Khadidja told me she had been repeatedly tortured, and imprisoned in Hissène Habré’s presidential palace in N’Djamena. She had promised me that the day she came face-to-face with the former president, whose brutal rule in Chad lasted from 1982 until he was ousted in 1990, she would reveal what she had really experienced. Khadidja kept her promise.

Some reveal it openly, others indirectly. The alleged crimes took place over 25 years ago, but for these women the effects have lingered. Taking the witness stand, they all recounted how they were held prisoner, transported, raped, or tortured. Humiliated, degraded, stigmatized. Still, they had the courage to come to Dakar to testify at  Habré’s trial. Habré is being tried for crimes against humanity, torture, and war crimes by the Extraordinary African Chambers, a special Senegalese court established with support of the African Union.

Each victim called to the stand had trodden the same path: first the wait in a drab Dakar hotel, then the wait in a small windowless room in the Palais de Justice in the Senegalese capital. A bailiff comes for you. You enter the courtroom. The lights are bright and harsh. The courtroom is filled with cameras; the trial is being broadcast via streaming over the internet and on Chadian television.

To the left: the public, at times as many as several hundred onlookers, some there in support of the accused. To the right: the court officials; two clerks, three judges, four prosecutors, all in long red robes, all looking down at you. All are men, with the exception of one prosecutor. The bailiff walks you toward someone wearing a large white tunic, his head wrapped in a white turban, sunglasses pressed to his nose. There sits the defendant, Hissène Habré, in a leather armchair,

All eyes are riveted on you. Everyone in the room hangs on your every word.

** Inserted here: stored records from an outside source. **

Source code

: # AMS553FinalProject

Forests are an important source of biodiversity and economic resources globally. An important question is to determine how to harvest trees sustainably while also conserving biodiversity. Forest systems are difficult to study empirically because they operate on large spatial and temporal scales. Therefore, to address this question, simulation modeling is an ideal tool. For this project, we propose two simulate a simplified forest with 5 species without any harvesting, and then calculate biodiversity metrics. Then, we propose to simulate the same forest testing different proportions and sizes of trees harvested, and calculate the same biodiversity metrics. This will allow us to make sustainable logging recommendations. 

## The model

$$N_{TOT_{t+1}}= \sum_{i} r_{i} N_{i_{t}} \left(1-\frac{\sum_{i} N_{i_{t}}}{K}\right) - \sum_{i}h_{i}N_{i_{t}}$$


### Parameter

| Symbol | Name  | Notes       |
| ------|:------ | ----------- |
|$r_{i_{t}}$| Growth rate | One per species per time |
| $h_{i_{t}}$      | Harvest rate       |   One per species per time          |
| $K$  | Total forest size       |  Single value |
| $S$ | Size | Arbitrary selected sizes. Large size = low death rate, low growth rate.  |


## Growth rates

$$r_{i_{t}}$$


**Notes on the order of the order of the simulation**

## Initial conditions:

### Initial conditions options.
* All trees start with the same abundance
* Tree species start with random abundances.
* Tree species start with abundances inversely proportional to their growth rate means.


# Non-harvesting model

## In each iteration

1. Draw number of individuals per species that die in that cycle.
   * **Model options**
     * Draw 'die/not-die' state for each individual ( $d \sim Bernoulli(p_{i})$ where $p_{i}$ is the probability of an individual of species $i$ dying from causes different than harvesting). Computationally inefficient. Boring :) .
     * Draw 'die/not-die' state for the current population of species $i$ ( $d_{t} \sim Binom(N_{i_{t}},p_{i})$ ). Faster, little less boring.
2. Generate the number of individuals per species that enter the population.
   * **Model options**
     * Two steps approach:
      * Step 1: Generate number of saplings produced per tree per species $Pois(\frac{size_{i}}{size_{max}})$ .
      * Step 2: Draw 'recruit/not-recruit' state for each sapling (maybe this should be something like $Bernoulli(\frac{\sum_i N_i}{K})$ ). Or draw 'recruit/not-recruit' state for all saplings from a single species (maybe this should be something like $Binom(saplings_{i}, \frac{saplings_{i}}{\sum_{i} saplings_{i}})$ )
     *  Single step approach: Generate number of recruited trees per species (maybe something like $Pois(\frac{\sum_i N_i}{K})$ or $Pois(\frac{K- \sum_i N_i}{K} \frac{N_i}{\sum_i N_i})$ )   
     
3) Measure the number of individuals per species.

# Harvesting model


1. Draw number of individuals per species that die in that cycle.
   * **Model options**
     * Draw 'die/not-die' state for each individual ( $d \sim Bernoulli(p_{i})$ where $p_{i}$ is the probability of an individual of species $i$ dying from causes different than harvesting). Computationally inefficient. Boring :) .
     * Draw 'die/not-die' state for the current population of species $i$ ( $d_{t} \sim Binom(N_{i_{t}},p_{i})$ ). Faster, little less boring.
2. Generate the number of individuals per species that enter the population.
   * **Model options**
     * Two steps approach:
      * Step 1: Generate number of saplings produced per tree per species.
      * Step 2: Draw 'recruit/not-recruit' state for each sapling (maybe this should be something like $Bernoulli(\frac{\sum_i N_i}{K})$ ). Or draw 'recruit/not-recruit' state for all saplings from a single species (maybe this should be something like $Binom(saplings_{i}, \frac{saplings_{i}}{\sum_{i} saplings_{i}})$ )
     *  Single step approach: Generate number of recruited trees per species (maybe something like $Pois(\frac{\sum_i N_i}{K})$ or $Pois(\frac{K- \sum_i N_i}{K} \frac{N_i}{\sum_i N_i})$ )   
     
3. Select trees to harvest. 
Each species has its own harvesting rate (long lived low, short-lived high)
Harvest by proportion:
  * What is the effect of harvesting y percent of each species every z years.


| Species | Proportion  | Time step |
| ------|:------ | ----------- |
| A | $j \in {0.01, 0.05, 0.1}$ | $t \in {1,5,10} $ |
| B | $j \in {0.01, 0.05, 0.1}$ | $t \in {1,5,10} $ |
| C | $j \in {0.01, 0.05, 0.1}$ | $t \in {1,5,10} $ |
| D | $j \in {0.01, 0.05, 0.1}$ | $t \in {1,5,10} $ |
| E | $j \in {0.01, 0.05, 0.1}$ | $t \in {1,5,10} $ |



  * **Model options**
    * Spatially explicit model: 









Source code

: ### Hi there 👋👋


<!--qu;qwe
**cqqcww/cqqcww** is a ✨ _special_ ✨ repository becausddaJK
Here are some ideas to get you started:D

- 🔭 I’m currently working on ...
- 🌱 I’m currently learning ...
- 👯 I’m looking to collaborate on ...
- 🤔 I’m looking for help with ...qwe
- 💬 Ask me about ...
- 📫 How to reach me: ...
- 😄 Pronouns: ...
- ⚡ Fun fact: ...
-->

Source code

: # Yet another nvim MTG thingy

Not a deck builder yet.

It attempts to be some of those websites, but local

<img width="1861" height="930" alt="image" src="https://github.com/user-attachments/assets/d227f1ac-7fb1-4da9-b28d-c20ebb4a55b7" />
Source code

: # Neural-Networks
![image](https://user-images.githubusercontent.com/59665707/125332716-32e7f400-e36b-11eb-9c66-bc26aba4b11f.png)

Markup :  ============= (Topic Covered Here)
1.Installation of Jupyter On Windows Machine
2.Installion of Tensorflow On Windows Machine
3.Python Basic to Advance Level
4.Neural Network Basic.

You are placed in the middle of the courtroom, eye–level with the former president of Chad, about 15 feet away, also facing the president of the chamber.  He asks you to proceed with your deposition.

Many of the voices are faint as the women begin, trembling, broken. Some cry. The more one has suffered, it seems, the more difficult and painful is the exercise. Until now, sexual crimes have yet to be mentioned at the trial.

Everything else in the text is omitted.